The goal is to see whether the agency can collect enough reliable data to pinpoint when and where people are not paying. “If the data set is good, we may use it for working with Metro Transit police and say that Route X has high cases of fare evasion and it’s this stop and this stop and at these times,” spokesman John Siqveland said. He would not identify the routes.

Metro Transit provided 68 million bus rides in 2012, and about 4 percent of riders didn’t pay. Some people are allowed to ride for free: disabled veterans, children under 5, police officers and other special groups. But last year police issued more than 10,000 citations and warnings to riders who should have dropped coins or bills in the fare box.
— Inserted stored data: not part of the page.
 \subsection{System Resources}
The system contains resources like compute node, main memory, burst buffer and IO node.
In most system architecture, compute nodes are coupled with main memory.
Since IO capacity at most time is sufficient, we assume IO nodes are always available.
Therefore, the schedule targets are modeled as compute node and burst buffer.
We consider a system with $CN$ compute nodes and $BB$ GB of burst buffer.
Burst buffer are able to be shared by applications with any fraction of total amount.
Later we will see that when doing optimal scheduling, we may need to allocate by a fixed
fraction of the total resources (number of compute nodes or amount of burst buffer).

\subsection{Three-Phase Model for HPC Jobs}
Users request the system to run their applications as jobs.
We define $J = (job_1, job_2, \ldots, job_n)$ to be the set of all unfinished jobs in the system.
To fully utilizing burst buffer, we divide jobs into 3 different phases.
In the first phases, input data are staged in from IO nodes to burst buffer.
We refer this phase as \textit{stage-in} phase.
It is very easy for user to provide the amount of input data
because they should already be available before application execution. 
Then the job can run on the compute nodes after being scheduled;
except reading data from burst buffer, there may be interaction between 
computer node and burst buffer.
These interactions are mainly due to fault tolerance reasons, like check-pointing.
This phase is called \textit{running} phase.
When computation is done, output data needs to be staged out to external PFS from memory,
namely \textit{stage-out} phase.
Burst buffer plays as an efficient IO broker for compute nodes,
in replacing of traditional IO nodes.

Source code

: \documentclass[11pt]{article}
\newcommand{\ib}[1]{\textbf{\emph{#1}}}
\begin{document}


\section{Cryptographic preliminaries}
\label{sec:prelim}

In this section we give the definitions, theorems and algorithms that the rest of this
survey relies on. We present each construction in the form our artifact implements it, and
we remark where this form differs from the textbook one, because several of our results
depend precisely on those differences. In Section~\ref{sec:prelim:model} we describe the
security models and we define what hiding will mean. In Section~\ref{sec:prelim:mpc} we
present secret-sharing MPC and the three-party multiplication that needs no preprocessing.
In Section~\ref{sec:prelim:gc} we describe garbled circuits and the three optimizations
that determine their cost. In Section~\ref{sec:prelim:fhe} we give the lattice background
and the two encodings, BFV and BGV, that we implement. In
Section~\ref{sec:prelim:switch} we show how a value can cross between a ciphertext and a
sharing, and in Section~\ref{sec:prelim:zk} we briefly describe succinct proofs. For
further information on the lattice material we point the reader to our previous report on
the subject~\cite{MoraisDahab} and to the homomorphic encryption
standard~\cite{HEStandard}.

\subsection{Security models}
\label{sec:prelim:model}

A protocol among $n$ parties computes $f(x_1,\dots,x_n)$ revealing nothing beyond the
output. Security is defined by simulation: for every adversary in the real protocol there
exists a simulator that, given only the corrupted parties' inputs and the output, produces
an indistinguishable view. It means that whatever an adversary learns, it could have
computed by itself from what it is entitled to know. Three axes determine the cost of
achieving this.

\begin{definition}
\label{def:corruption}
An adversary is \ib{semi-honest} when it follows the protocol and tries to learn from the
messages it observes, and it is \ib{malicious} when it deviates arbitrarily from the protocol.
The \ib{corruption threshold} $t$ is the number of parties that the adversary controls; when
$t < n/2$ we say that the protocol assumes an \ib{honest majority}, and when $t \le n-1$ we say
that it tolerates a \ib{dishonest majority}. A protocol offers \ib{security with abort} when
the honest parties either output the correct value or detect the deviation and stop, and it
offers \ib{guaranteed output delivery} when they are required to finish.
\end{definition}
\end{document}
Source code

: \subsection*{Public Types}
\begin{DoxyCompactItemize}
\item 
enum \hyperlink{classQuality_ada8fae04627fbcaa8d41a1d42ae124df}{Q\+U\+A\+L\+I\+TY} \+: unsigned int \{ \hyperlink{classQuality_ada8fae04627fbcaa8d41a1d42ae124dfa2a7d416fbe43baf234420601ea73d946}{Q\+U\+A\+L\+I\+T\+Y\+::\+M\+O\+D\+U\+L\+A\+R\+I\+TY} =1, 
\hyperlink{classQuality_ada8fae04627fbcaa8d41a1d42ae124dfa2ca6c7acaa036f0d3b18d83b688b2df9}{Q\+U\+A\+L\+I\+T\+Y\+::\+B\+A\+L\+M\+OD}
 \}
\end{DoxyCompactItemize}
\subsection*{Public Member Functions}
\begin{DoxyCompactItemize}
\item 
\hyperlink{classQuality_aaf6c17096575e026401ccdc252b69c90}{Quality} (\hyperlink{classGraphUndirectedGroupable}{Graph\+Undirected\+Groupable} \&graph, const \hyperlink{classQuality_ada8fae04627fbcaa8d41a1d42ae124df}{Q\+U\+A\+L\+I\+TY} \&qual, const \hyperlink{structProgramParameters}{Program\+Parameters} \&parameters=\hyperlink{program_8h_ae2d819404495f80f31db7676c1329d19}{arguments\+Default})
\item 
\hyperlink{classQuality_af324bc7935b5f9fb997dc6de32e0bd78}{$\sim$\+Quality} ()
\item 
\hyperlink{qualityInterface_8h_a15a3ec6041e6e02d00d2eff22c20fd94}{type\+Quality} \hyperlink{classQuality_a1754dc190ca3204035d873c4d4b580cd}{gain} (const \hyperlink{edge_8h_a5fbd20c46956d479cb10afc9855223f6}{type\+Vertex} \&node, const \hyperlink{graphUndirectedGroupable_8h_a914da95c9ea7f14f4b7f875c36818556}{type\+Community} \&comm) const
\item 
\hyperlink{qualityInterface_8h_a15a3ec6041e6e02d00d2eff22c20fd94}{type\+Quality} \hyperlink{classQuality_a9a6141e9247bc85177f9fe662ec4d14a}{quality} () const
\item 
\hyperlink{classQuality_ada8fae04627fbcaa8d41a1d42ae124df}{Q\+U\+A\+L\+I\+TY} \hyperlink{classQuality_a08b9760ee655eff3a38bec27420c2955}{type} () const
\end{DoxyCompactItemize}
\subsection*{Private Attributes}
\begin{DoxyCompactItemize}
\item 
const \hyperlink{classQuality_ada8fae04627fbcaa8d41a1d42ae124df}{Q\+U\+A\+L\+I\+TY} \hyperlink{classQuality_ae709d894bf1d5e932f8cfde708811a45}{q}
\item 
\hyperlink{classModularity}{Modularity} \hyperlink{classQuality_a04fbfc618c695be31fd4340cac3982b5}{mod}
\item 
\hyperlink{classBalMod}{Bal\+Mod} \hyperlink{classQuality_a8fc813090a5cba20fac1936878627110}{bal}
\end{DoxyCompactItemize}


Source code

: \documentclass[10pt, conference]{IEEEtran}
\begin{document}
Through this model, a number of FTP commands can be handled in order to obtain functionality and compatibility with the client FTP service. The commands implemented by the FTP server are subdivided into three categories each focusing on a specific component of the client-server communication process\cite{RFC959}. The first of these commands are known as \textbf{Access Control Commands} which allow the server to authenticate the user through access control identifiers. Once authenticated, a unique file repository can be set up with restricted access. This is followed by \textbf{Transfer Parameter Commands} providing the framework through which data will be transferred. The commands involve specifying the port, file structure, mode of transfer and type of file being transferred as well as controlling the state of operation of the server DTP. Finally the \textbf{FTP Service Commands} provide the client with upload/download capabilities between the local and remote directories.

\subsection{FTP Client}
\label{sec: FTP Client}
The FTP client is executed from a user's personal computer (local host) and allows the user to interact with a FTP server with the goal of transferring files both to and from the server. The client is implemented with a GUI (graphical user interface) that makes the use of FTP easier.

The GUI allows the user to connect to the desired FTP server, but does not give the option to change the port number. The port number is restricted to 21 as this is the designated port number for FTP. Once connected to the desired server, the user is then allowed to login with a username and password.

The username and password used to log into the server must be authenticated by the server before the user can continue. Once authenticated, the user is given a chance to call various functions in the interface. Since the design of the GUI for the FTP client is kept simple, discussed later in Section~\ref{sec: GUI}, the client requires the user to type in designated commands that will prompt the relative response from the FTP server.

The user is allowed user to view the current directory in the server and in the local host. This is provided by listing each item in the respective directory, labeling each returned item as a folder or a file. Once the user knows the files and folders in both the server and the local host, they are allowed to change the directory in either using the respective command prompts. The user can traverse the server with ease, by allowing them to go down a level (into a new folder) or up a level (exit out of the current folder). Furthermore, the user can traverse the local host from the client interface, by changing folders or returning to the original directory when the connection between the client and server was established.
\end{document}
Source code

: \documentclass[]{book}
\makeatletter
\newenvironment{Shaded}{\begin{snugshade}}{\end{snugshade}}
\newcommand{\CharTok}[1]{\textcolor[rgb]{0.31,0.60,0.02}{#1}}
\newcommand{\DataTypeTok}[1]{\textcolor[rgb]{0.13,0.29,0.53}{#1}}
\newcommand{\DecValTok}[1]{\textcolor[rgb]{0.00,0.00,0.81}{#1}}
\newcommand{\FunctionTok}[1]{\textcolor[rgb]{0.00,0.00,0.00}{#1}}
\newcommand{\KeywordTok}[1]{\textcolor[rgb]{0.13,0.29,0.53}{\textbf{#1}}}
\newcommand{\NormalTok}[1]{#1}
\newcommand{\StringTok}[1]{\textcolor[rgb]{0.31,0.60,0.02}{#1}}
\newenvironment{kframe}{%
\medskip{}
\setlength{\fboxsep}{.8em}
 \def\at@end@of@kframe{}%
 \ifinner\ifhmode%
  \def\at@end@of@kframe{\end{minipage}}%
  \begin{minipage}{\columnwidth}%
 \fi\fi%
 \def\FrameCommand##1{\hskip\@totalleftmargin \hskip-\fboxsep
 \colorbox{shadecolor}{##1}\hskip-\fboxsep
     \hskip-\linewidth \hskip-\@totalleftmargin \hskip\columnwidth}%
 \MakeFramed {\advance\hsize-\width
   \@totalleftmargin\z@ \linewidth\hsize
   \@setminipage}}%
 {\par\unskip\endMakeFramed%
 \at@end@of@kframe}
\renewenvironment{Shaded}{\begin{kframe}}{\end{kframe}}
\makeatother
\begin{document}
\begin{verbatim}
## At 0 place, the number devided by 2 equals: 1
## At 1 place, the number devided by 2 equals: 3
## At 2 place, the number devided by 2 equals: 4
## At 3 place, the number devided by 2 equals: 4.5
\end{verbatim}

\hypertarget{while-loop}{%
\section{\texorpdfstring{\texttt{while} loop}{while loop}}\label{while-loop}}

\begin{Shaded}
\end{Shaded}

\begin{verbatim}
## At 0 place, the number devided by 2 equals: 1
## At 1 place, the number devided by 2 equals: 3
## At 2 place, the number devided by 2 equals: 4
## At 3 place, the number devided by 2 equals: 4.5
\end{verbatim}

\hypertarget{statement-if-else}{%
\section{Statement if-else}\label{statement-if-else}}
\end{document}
“Fare evasion” is punishable by a $180 fine. A person also risks being banned from riding buses for a period of time, Siqveland said.

It’s not clear whether the problem is on the rise, but a larger transit police force means that more people are being caught. Metro Transit has expanded its police force to staff the opening of the Cedar Avenue Bus Rapid Transit line and the anticipated opening of the Green Line, the light-rail line between downtown Minneapolis and St. Paul.

Fares make up about one-third of Metro Transit’s revenue. Its budget is $300 million. Drivers have two choices when a customer doesn’t pay. They can state the fare in hopes the rider will pay. Or they can call for police to meet the bus. In many cases, drivers continue their trip to keep on schedule. “Delays are costly,” Siqveland said. It might not be worth it “if they are a nickel short of the fare and you have 40 people going to work.”

He said fare evasion is not a problem on the Northstar Commuter line or on Blue Line light-rail trains. Transit police who do compliance checks on the trains have found that 99 percent of riders pay their fares.